- Provided data
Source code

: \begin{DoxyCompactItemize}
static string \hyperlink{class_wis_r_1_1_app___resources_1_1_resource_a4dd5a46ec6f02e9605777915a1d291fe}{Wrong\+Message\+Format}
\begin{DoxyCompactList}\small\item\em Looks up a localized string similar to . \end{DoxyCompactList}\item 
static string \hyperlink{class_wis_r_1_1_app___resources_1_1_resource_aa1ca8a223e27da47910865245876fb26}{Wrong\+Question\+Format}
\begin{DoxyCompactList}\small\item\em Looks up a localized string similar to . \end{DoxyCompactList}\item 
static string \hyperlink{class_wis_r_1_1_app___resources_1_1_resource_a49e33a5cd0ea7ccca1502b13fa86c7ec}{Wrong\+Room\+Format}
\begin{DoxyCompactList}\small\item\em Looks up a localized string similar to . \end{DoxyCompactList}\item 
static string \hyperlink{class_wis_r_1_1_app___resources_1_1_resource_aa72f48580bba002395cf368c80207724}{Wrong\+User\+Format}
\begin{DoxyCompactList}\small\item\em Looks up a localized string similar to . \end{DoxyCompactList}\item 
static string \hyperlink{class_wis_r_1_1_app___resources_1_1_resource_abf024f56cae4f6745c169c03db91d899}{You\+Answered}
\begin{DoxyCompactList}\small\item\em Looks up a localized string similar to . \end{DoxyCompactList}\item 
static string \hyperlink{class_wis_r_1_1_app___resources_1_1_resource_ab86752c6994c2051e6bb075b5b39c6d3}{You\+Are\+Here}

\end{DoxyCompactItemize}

- What you need to do
Which lines of the listing above hold the word "Wrong"? Copy each of them.

- Output of the task
static string \hyperlink{class_wis_r_1_1_app___resources_1_1_resource_a4dd5a46ec6f02e9605777915a1d291fe}{Wrong\+Message\+Format}
static string \hyperlink{class_wis_r_1_1_app___resources_1_1_resource_aa1ca8a223e27da47910865245876fb26}{Wrong\+Question\+Format}
static string \hyperlink{class_wis_r_1_1_app___resources_1_1_resource_a49e33a5cd0ea7ccca1502b13fa86c7ec}{Wrong\+Room\+Format}
static string \hyperlink{class_wis_r_1_1_app___resources_1_1_resource_aa72f48580bba002395cf368c80207724}{Wrong\+User\+Format}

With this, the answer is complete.